48. Any notice sent by first-class post shall be deemed to have been served on the second day following that on which the envelope or wrapper containing the same is posted, and in proving such service it shall be sufficient to prove that the envelope or wrapper containing the notice was properly addressed and posted. A certificate in writing signed by the Secretary or other office of Association that the envelope or wrapper containing the notice was so addressed and posted, shall be sufficient evidence thereof.

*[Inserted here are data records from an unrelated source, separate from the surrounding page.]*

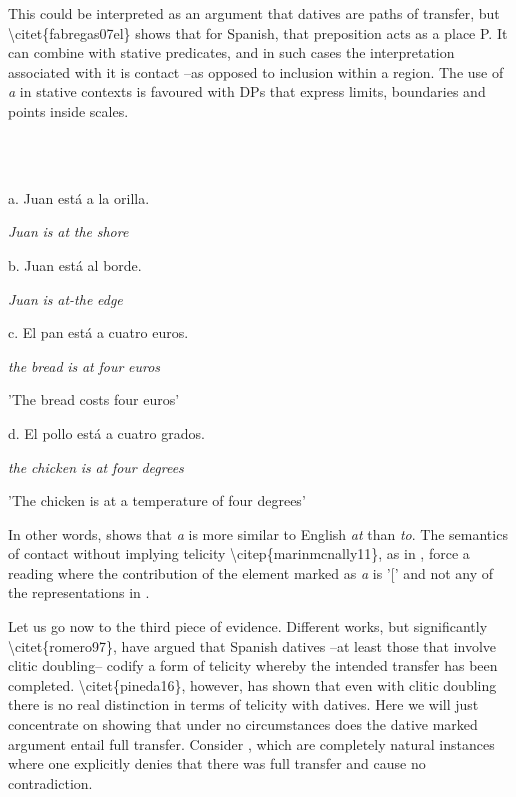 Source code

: \documentclass[output=paper,modfonts,nonflat]{langsci/langscibook}
\begin{document}
This could be interpreted as an argument that datives are paths of transfer, but {\textbackslash}citet\{fabregas07el\} shows that for Spanish, that preposition acts as a place P. It can combine with stative predicates, and in such cases the interpretation associated with it is contact –as opposed to inclusion within a region. The use of \textit{a} in stative contexts is favoured with DPs that express limits, boundaries and points inside scales.

\ea%
    \label{ex:key:22}
    \gll\\
        \\
    \glt
    \z

          a. Juan está a   la    orilla.

        \textit{Juan} \textit{is}    \textit{at} \textit{the} \textit{shore}

    b. Juan está al      borde.

        \textit{Juan} \textit{is}    \textit{at-the} \textit{edge}

    c. El   pan    está   a  cuatro   euros.

        \textit{the} \textit{bread} \textit{is}   \textit{at} \textit{four}    \textit{euros}

    {}'The bread costs four euros'  

    d. El   pollo     está a cuatro grados.

        \textit{the}  \textit{chicken}   \textit{is}    \textit{at} \textit{four}     \textit{degrees}

    {}'The chicken is at a temperature of four degrees'

In other words,  shows that \textit{a} is more similar to English \textit{at} than \textit{to}. The semantics of contact without implying telicity {\textbackslash}citep\{marinmcnally11\}, as in , force a reading where the contribution of the element marked as \textit{a} is '[' and not any of the representations in . 

Let us go now to the third piece of evidence. Different works, but significantly {\textbackslash}citet\{romero97\}, have argued that Spanish datives –at least those that involve clitic doubling– codify a form of telicity whereby the intended transfer has been completed. {\textbackslash}citet\{pineda16\}, however, has shown that even with clitic doubling there is no real distinction in terms of telicity with datives. Here we will just concentrate on showing that under no circumstances does the dative marked argument entail full transfer. Consider , which are completely natural instances where one explicitly denies that there was full transfer and cause no contradiction. 
\end{document}
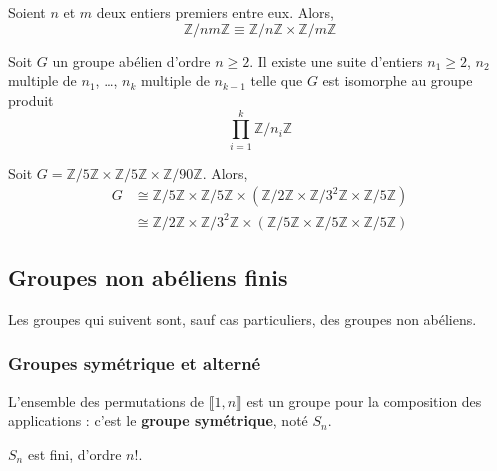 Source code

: 	
	\begin{theorem}[Chinois]
		Soient $n$ et $m$ deux entiers premiers entre eux. Alors,
		\[ \mathbb{Z}/nm\mathbb{Z} \equiv \mathbb{Z}/n\mathbb{Z} \times \mathbb{Z}/m\mathbb{Z} \]
	\end{theorem}
	
	
	\begin{theorem}[Kronecker]
		Soit $G$ un groupe abélien d'ordre $n \geq 2$. Il existe une suite d'entiers $n_1 \geq 2$, $n_2$ multiple de $n_1$, \dots, $n_k$ multiple de $n_{k-1}$ telle que $G$ est isomorphe au groupe produit
		\[ \prod_{i=1}^k \mathbb{Z}/n_i\mathbb{Z} \]
	\end{theorem}
	
	\begin{example}
		Soit $G = \mathbb{Z}/5\mathbb{Z} \times \mathbb{Z}/5\mathbb{Z} \times \mathbb{Z}/90\mathbb{Z}$. Alors,
		\begin{align*}
			G &\cong \mathbb{Z}/5\mathbb{Z} \times \mathbb{Z}/5\mathbb{Z} \times (\mathbb{Z}/2\mathbb{Z} \times \mathbb{Z}/3^2\mathbb{Z} \times \mathbb{Z}/5\mathbb{Z}) \\
			&\cong \mathbb{Z}/2\mathbb{Z} \times \mathbb{Z}/3^2\mathbb{Z} \times (\mathbb{Z}/5\mathbb{Z} \times \mathbb{Z}/5\mathbb{Z} \times \mathbb{Z}/5\mathbb{Z})
		\end{align*}
	\end{example}
	
	\subsection{Groupes non abéliens finis}
	
	Les groupes qui suivent sont, sauf cas particuliers, des groupes non abéliens.
	
	\subsubsection{Groupes symétrique et alterné}
	
	
	\begin{definition}
		L'ensemble des permutations de $\llbracket 1, n \rrbracket$ est un groupe pour la composition des applications : c'est le \textbf{groupe symétrique}, noté $S_n$.
	\end{definition}
	
	\begin{remark}
		$S_n$ est fini, d'ordre $n!$.
	\end{remark}
	
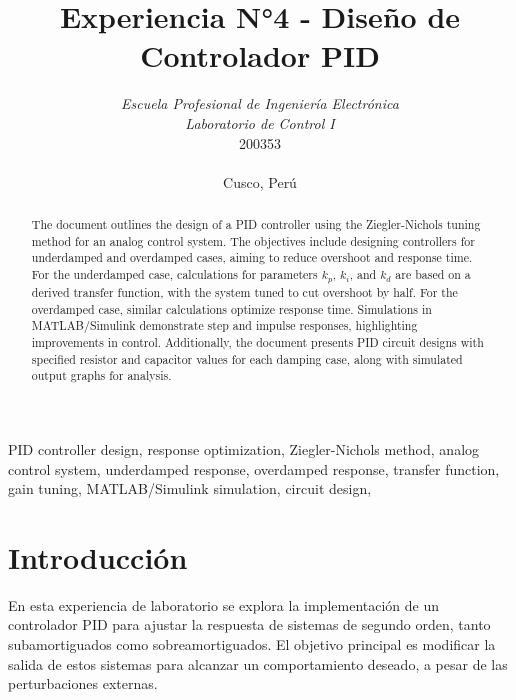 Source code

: \documentclass[conference]{IEEEtran}
\begin{document}
	
	\title{Experiencia N°4 - Diseño de Controlador PID}
	\author{	
		\textit{Escuela Profesional de Ingeniería Electrónica}\\
		\textit{Laboratorio de Control I}\\
		200353 \\\\
		Cusco, Perú
	}
	
	\maketitle
	
	\begin{abstract}
		The document outlines the design of a PID controller using the Ziegler-Nichols tuning method for an analog control system. The objectives include designing controllers for underdamped and overdamped cases, aiming to reduce overshoot and response time. For the underdamped case, calculations for parameters \( k_p \), \( k_i \), and \( k_d \) are based on a derived transfer function, with the system tuned to cut overshoot by half. For the overdamped case, similar calculations optimize response time. Simulations in MATLAB/Simulink demonstrate step and impulse responses, highlighting improvements in control. Additionally, the document presents PID circuit designs with specified resistor and capacitor values for each damping case, along with simulated output graphs for analysis.
	\end{abstract}
	
	\begin{IEEEkeywords}
		PID controller design, response optimization, Ziegler-Nichols method, analog control system, underdamped response, overdamped response, transfer function, gain tuning, MATLAB/Simulink simulation, circuit design, 
	\end{IEEEkeywords}
	
	\section{Introducción}
	En esta experiencia de laboratorio se explora la implementación de un controlador PID para ajustar la respuesta de sistemas de segundo orden, tanto subamortiguados como sobreamortiguados. El objetivo principal es modificar la salida de estos sistemas para alcanzar un comportamiento deseado, a pesar de las perturbaciones externas.
	
\end{document}
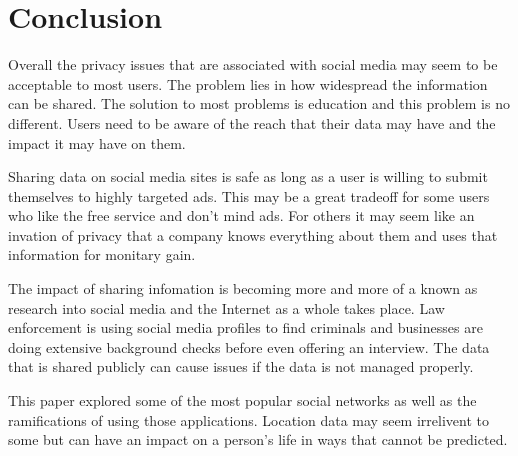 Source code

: \section{Conclusion}
Overall the privacy issues that are associated with social media may seem to be
acceptable to most users. The problem lies in how widespread the information can
be shared. The solution to most problems is education and this problem is no
different. Users need to be aware of the reach that their data may have and the
impact it may have on them.

Sharing data on social media sites is safe as long as a user is willing to
submit themselves to highly targeted ads. This may be a great tradeoff for some
users who like the free service and don't mind ads. For others it may seem like
an invation of privacy that a company knows everything about them and uses that
information for monitary gain.

The impact of sharing infomation is becoming more and more of a known as research
into social media and the Internet as a whole takes place. Law enforcement is
using social media profiles to find criminals and businesses are doing extensive
background checks before even offering an interview. The data that is shared
publicly can cause issues if the data is not managed properly.

This paper explored some of the most popular social networks as well as the
ramifications of using those applications. Location data may seem irrelivent to
some but can have an impact on a person's life in ways that cannot be predicted.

49. Any notice sent by telex, facsimile or electronic transmission shall be deemed to have been served on the date of transmission provided that a confirming copy thereof is sent by First Class pre-paid post to such Member at his registered place of address within 24 hours after transmission.

Application of Income

50. The income and property of the Association whencesoever derived shall be applied solely towards the promotion of the objects of the Association as set forth in its Memorandum of Association, and no portion thereof shall be paid or transferred directly or indirectly by way of dividend, bonus or otherwise howsoever by way of profit to the members of the Association.

Dissolution

51. If, upon the winding up or dissolution of the Association, there remains after the satisfaction of all its debts and liabilities any property whatsoever, the same shall not be paid to or distributed among the Members of the Association, but shall be given or transferred to some other institution or institutions having objects similar to the objects of the Association, but which shall prohibit the distribution of its or their income and property amongst its or their Members to an extent at least as great as is imposed on the Association under or by virtue of the foregoing Article, such institution or institutions to be determined by the Members of the Association at or before the time of dissolution and if and so far as effect cannot be given to the aforesaid provision, then to some charitable object.